Saved entries →

=== Begin Enclosure ===

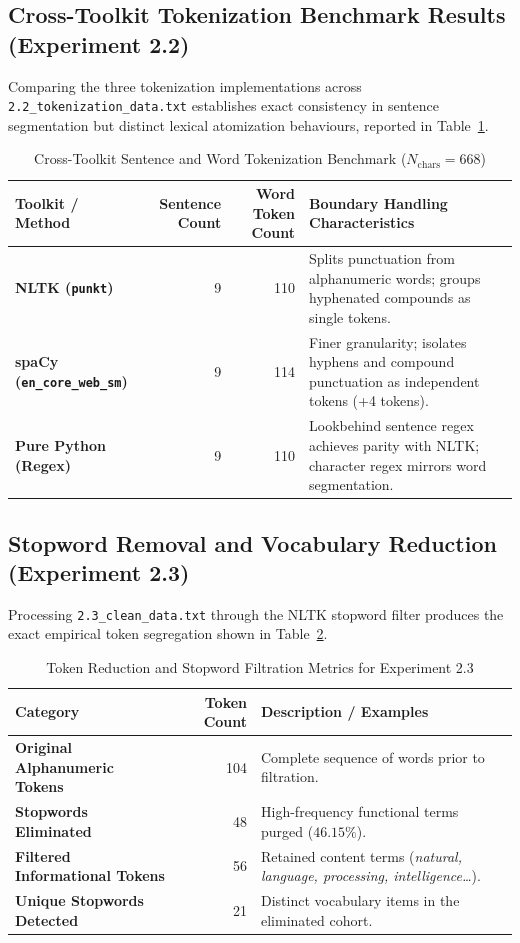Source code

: \subsection{Cross-Toolkit Tokenization Benchmark Results (Experiment 2.2)}
Comparing the three tokenization implementations across \texttt{2.2\_tokenization\_data.txt} establishes exact consistency in sentence segmentation but distinct lexical atomization behaviours, reported in Table~\ref{tab:exp2_tok_comparison}.
\begin{table}[H]
\centering
\small
\caption{Cross-Toolkit Sentence and Word Tokenization Benchmark ($N_{\text{chars}} = 668$)}
\label{tab:exp2_tok_comparison}
\begin{tabular}{lrrp{7.5cm}}
\toprule
\textbf{Toolkit / Method} & \textbf{Sentence Count} & \textbf{Word Token Count} & \textbf{Boundary Handling Characteristics} \\
\midrule
\textbf{NLTK (\texttt{punkt})} & 9 & 110 & Splits punctuation from alphanumeric words; groups hyphenated compounds as single tokens. \\
\textbf{spaCy (\texttt{en\_core\_web\_sm})} & 9 & 114 & Finer granularity; isolates hyphens and compound punctuation as independent tokens (+4 tokens). \\
\textbf{Pure Python (Regex)} & 9 & 110 & Lookbehind sentence regex achieves parity with NLTK; character regex mirrors word segmentation. \\
\bottomrule
\end{tabular}
\end{table}

\subsection{Stopword Removal and Vocabulary Reduction (Experiment 2.3)}
Processing \texttt{2.3\_clean\_data.txt} through the NLTK stopword filter produces the exact empirical token segregation shown in Table~\ref{tab:exp2_stopword_summary}.
\begin{table}[H]
\centering
\small
\caption{Token Reduction and Stopword Filtration Metrics for Experiment 2.3}
\label{tab:exp2_stopword_summary}
\begin{tabular}{lrp{8cm}}
\toprule
\textbf{Category} & \textbf{Token Count} & \textbf{Description / Examples} \\
\midrule
\textbf{Original Alphanumeric Tokens} & 104 & Complete sequence of words prior to filtration. \\
\textbf{Stopwords Eliminated} & 48 & High-frequency functional terms purged ($46.15\%$). \\
\textbf{Filtered Informational Tokens} & 56 & Retained content terms (\textit{natural, language, processing, intelligence\dots}). \\
\textbf{Unique Stopwords Detected} & 21 & Distinct vocabulary items in the eliminated cohort. \\
\bottomrule
\end{tabular}
\end{table}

=== End Enclosure ===

Task prompt → Transcribe all of the records exactly, without reproducing their pictures.

Answer for this exercise →
Source code

: \subsection{Cross-Toolkit Tokenization Benchmark Results (Experiment 2.2)}
Comparing the three tokenization implementations across \texttt{2.2\_tokenization\_data.txt} establishes exact consistency in sentence segmentation but distinct lexical atomization behaviours, reported in Table~\ref{tab:exp2_tok_comparison}.
\begin{table}[H]
\centering
\small
\caption{Cross-Toolkit Sentence and Word Tokenization Benchmark ($N_{\text{chars}} = 668$)}
\label{tab:exp2_tok_comparison}
\begin{tabular}{lrrp{7.5cm}}
\toprule
\textbf{Toolkit / Method} & \textbf{Sentence Count} & \textbf{Word Token Count} & \textbf{Boundary Handling Characteristics} \\
\midrule
\textbf{NLTK (\texttt{punkt})} & 9 & 110 & Splits punctuation from alphanumeric words; groups hyphenated compounds as single tokens. \\
\textbf{spaCy (\texttt{en\_core\_web\_sm})} & 9 & 114 & Finer granularity; isolates hyphens and compound punctuation as independent tokens (+4 tokens). \\
\textbf{Pure Python (Regex)} & 9 & 110 & Lookbehind sentence regex achieves parity with NLTK; character regex mirrors word segmentation. \\
\bottomrule
\end{tabular}
\end{table}

\subsection{Stopword Removal and Vocabulary Reduction (Experiment 2.3)}
Processing \texttt{2.3\_clean\_data.txt} through the NLTK stopword filter produces the exact empirical token segregation shown in Table~\ref{tab:exp2_stopword_summary}.
\begin{table}[H]
\centering
\small
\caption{Token Reduction and Stopword Filtration Metrics for Experiment 2.3}
\label{tab:exp2_stopword_summary}
\begin{tabular}{lrp{8cm}}
\toprule
\textbf{Category} & \textbf{Token Count} & \textbf{Description / Examples} \\
\midrule
\textbf{Original Alphanumeric Tokens} & 104 & Complete sequence of words prior to filtration. \\
\textbf{Stopwords Eliminated} & 48 & High-frequency functional terms purged ($46.15\%$). \\
\textbf{Filtered Informational Tokens} & 56 & Retained content terms (\textit{natural, language, processing, intelligence\dots}). \\
\textbf{Unique Stopwords Detected} & 21 & Distinct vocabulary items in the eliminated cohort. \\
\bottomrule
\end{tabular}
\end{table}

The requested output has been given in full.